Due: Tuesday, October 28
Goals:
Background:
While watching Melrose Place, it suddenly dawns on you that you've
been ignoring the impact of wild animals in your Gila vegetation
simulations. The largest herbivores in the Gila are elk, so you
decide to simulate their movements. The Gila elk have evolved a
strategy that maximizes their chance of survival by balancing two
opposing forces: they must be dispersed enough to not compete for
food, but be close enough to attract potential mates. Not unlike
their Melrose counterparts, the elk achieve this balance via one of
nature's great spectacles --- elaborate bugling rituals. Once a day
each elk bugles to announce his/her location and listens for the
return calls from other elk. Each elk then moves so as to be far
enough from the others to have sufficient vegetation, but close enough
to be within bugling range for the next day. Voluminous research has
revealed that this can be modeled by having elk i move as if it feels
a (vector) force due to elk j that is the derivative of a simple
formula for their repulsive/attractive energy of interaction: (see
class handout for mathematical representation). Unfortunately,
whenever an elk leaves the Gila and wanders onto neighboring private
land, it is immediately shot by eager Lincoln County ranchers.
Assignment:
You will write a parallel program to simulate the 2-d movements of the Gila elk. Serial C and Fortran codes which perform this task are available; use them as a starting point. The input parameters are the number of elk (N), the size of the circular wilderness region (RADIUS), the number of timesteps (NSTEPS), and a random number seed (SEED). Essentially, the code computes the force interactions between all N^2 pairs of elk every timestep and integrates Newton's equations of motion forward in time. The specifications for the initial randomized positions/velocities of the elk, the force calculation, the time integrator, and the rancher-enforced boundary conditions are more easily described in the code than in words. The output of a simulation is the number of remaining elk, their average speed, and the position of a particular elk.
Your parallel code should implement the force-decomposition particle algorithm described in class using the MPI collective communication routines AllGather and Reduce_Scatter. It is not necessary to implement Newton's 3rd law. Running on P processors, the code should accept PX and PY (PX*PY=P) as input and give the same answers for any PX by PY decomposition of the force matrix, including PX=1, PY=P or PX=PY=sqrt(P) or PX=P, PY=1. Your code should give the same answers running on any P including P = non-power-of-2 and P=1.

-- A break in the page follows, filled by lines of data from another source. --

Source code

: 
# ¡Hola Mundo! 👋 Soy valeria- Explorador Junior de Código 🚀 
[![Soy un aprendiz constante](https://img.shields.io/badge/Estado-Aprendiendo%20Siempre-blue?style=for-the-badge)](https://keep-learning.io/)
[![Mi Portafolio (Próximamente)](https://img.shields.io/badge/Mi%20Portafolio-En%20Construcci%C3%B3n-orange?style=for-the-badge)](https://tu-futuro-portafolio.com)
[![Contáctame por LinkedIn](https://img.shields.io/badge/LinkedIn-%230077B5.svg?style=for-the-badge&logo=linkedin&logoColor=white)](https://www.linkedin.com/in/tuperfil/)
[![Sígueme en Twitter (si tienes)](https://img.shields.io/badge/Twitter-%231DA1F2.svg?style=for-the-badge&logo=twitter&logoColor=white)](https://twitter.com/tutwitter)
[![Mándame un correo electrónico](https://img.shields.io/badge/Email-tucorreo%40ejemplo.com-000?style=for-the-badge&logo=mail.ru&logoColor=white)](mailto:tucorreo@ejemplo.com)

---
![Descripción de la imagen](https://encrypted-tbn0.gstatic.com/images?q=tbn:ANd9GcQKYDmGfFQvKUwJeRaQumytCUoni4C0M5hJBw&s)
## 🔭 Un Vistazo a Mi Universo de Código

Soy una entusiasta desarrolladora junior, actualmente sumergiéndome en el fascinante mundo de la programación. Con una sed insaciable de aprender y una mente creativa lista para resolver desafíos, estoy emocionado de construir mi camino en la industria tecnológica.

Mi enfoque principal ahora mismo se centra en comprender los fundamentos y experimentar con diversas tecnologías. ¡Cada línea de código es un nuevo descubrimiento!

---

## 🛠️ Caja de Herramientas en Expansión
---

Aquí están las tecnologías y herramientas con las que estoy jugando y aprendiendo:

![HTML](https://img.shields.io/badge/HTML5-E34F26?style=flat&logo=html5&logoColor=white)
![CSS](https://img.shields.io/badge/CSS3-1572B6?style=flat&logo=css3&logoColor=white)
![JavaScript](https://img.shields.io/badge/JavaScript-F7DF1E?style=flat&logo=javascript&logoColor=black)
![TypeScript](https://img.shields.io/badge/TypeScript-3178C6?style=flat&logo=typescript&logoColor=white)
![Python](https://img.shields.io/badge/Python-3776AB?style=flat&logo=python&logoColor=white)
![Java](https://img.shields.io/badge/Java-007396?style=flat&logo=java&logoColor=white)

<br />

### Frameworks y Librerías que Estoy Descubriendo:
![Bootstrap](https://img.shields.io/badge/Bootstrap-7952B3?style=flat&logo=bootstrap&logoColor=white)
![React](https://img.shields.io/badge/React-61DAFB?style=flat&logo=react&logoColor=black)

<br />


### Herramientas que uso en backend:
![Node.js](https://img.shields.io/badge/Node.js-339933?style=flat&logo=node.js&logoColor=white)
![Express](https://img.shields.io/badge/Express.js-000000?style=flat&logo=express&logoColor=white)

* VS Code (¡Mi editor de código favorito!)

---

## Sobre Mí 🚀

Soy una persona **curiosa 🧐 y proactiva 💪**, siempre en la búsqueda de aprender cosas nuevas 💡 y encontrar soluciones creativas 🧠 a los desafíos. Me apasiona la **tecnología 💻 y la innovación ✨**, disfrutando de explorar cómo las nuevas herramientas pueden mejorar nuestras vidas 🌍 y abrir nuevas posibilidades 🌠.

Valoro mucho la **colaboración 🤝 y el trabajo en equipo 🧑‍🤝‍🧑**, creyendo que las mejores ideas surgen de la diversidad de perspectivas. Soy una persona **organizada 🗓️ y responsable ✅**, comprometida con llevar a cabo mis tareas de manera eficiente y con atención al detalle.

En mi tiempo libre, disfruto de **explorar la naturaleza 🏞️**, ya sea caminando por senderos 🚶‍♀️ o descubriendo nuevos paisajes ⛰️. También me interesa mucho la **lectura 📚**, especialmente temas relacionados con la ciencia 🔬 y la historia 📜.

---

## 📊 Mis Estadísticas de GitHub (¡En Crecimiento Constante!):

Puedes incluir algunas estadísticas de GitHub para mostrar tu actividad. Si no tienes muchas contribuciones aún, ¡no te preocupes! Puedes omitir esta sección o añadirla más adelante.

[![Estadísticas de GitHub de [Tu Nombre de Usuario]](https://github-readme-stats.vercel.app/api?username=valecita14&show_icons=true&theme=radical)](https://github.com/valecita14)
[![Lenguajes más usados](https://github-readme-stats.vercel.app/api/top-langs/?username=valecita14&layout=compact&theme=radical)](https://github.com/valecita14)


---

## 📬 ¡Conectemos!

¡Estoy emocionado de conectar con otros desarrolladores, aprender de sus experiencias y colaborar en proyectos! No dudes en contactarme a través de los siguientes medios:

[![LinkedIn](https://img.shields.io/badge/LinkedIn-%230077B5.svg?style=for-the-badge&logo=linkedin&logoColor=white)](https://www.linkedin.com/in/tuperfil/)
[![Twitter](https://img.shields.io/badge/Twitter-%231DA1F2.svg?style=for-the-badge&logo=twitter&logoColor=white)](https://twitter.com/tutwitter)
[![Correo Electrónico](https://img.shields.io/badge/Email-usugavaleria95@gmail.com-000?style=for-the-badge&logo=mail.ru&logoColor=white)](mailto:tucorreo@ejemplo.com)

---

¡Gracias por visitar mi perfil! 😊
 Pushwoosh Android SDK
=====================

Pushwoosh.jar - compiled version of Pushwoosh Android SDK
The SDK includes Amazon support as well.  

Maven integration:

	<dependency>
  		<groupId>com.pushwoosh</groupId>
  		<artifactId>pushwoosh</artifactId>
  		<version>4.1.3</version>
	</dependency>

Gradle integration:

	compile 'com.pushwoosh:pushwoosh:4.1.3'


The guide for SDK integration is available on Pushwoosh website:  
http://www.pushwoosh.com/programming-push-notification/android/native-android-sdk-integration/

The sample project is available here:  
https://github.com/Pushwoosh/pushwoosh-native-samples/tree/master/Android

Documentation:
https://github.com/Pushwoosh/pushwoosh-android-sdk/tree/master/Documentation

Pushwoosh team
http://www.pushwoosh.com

At the end of a run, your code should print-out NALIVE = the number of
elk remaining inside the RADIUS, the average speed of the NALIVE elk,
and the x,y coordinates of elk NOUTPUT. It should also print-out the
total CPU time (of just the timestep loop) and the time spent in
communication. The difference is presumably computation time.
What you hand in:
(1) Fixed-size problem:
N = 120, RADIUS = 50.0, NTIMES = 50, SEED = 123456, NOUTPUT = 50
(2) Scaled-size problem:
N = 30*P, RADIUS = 50.0, NTIMES = 50, SEED = 654321, NOUTPUT = 25
As before, we are looking to see that you get the correct answers and that (for problem 1) your results do not depend on P or on PX or PY.
Optional:
The serial codes include a "dump" function that writes snapshots of the elk coordinates to a "dump.out" file. This file may be visualized with a program called "xmovie" that resides in /home/u/sjplimp/bin on the Sandia network and in /home/sjplimp on laguna at the ARC. Note: these are Sun SPARC executables. With the usual X-window permissions in place, typing "(path)/xmovie -2d dump.out" will pop up an animated X window of the elk movement. When doing timing runs with your parallel code, you should comment out the calls to "dump" or simply delete the function. However, you are welcome to parallelize the "dump" routine if you wish to experiment with parallel I/O and visualize the results of your parallel runs.